The read built-in edit

From help read:

read: read [-ers] [-a array] [-d delim] [-i text] [-n nchars] [-N nchars] [-p prompt] [-t timeout] [-u fd] [name ...]
Read a line from the standard input and split it into fields.

read is great for both user inputs and reading standard inputs/piping.

An example of user input:

# 'readline'  prompt          default    variable name
read -e -p "Do this:" -i "destroy the ship" command

echo "$command"

Or even simpler:

pause() { read -n 1 -p "Press any key to continue..."; }

Hello-world level example of stdout operation:

echo 'Hello, world!' | { read hello
echo $hello }

Just be creative. For example, in many ways read can replace whiptail.
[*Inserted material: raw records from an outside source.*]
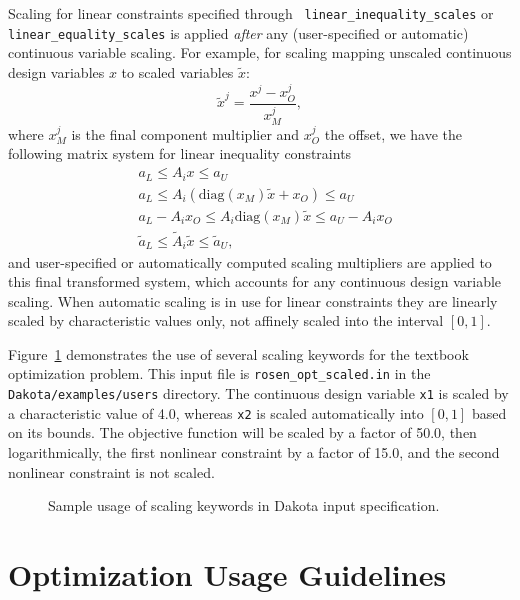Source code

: Scaling for linear constraints specified through {\tt
linear\_inequality\_scales} or {\tt linear\_equality\_scales} is
applied {\em after} any (user-specified or automatic) continuous
variable scaling.  For example, for scaling mapping unscaled
continuous design variables $x$ to scaled variables $\tilde{x}$:
\[ \tilde{x}^j = \frac{x^j - x^j_O}{x^j_M}, \]
where $x^j_M$ is the final component multiplier and $x^j_O$ the
offset, we have the following matrix system for linear inequality
constraints
\begin{eqnarray*}
& a_L \leq A_i x \leq a_U \\
& a_L \leq A_i \left( \mathrm{diag}(x_M) \tilde{x} + x_O \right) \leq a_U \\
& a_L - A_i x_O \leq A_i \mathrm{diag}(x_M) \tilde{x} \leq a_U - A_i x_O \\
& \tilde{a}_L \leq \tilde{A}_i \tilde{x} \leq \tilde{a}_U,
\end{eqnarray*}
and user-specified or automatically computed scaling multipliers are
applied to this final transformed system, which accounts for any
continuous design variable scaling.  When automatic scaling is in use
for linear constraints they are linearly scaled by characteristic
values only, not affinely scaled into the interval $[0,1]$.

Figure~\ref{opt:additional:scaling:figure01} demonstrates the use of
several scaling keywords for the textbook optimization problem.
This input file is \texttt{rosen\_opt\_scaled.in} 
in the \texttt{Dakota/examples/users} directory.  The
continuous design variable {\tt x1} is scaled by a characteristic
value of 4.0, whereas {\tt x2} is scaled automatically into $[0,1]$
based on its bounds.  The objective function will be scaled by a
factor of 50.0, then logarithmically, the first nonlinear constraint
by a factor of 15.0, and the second nonlinear constraint is not
scaled.

\begin{figure}
\centering
\begin{bigbox}
\begin{small}
\end{small}
\end{bigbox}
\caption{Sample usage of scaling keywords in Dakota input specification.}
\label{opt:additional:scaling:figure01}
\end{figure}


\section{Optimization Usage Guidelines}\label{opt:usage}

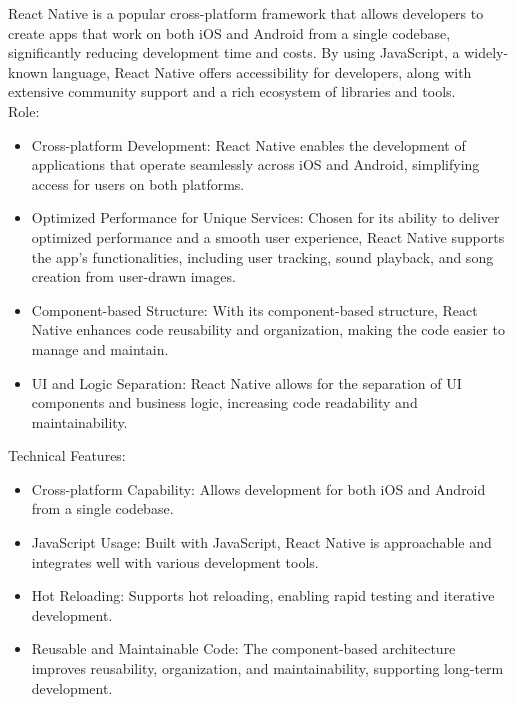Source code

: \documentclass[conference]{IEEEtran}
\begin{document}
\noindent React Native is a popular cross-platform framework that allows developers to create apps that work on both iOS and Android from a single codebase, significantly reducing development time and costs. By using JavaScript, a widely-known language, React Native offers accessibility for developers, along with extensive community support and a rich ecosystem of libraries and tools.\\

Role:
\begin{itemize}
    \item Cross-platform Development: React Native enables the development of applications that operate seamlessly across iOS and Android, simplifying access for users on both platforms.\\
    \item Optimized Performance for Unique Services: Chosen for its ability to deliver optimized performance and a smooth user experience, React Native supports the app’s functionalities, including user tracking, sound playback, and song creation from user-drawn images.\\
    \item Component-based Structure: With its component-based structure, React Native enhances code reusability and organization, making the code easier to manage and maintain.\\
    \item UI and Logic Separation: React Native allows for the separation of UI components and business logic, increasing code readability and maintainability.\\
\end{itemize}

Technical Features:
\begin{itemize}
    \item Cross-platform Capability: Allows development for both iOS and Android from a single codebase.\\
    \item JavaScript Usage: Built with JavaScript, React Native is approachable and integrates well with various development tools.
    \item Hot Reloading: Supports hot reloading, enabling rapid testing and iterative development.\\
    \item Reusable and Maintainable Code: The component-based architecture improves reusability, organization, and maintainability, supporting long-term development.\\
\end{itemize}
\end{document}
Here is an example, extracted from Arthur200000's shell script:

# USAGE
#   yes_or_no "title" "text" height width ["yes text"] ["no text"]
# INPUTS
#   $LINE = (y/n)          - If we should use line-based input style(read)
#   $_DEFAULT = (optional) - The default value for read
yes_or_no() {
  if [ "$LINE" == "y" ]; then
    echo -e "\e[1m$1\e[0m"
    echo '$2' | fold -w $4 -s
    while read -e -n 1 -i "$_DEFAULT" -p "Y for ${5:-Yes}, N for ${6:-No}[Y/N]" _yesno; do
      case $_yesno in
        [yY]|1)
          return 0
          ;;
        [nN]|0)
          return 1
          ;;
        *)
          echo -e "\e[1;31mINVALID INPUT\x21\e[0m"
       esac
  else whiptail --title "${1:-Huh?}" --yesno "${2:-Are you sure?}" ${3:-10} ${4:-80}\
         --yes-button "${5:-Yes}" --no-button "$6{:-No}"; return $?
  fi
}

# USAGE
#   user_input var_name ["title"] ["prompt"] [height] [width]
# INPUTS
#   $LINE = (y/n)          - If we should use line-based input style(read)
#   $_DEFAULT = (optional) - The default value for read; defaults to nothing.
user_input(){
  if [ "$LINE" == "y" ]; then
    echo -e "\e[1m${2:-Please Enter:}\e[0m" | fold -w ${4:-80} -s
    read -e -i "${_DEFAULT}" -p "${3:->}" $1
  else
    eval "$1"=$(whiptail --title "$2" --inputbox "$3" 3>&1 1>&2 2>&3)
  fi
}

Shell redirection edit

In shells, redirection is used for file I/O. The most common usage of is to redirect standard streams (stdin, stdout and stderr) to accept input from another program via piping, to save program output as a file, and to suppress program output by redirecting a stream to /dev/null.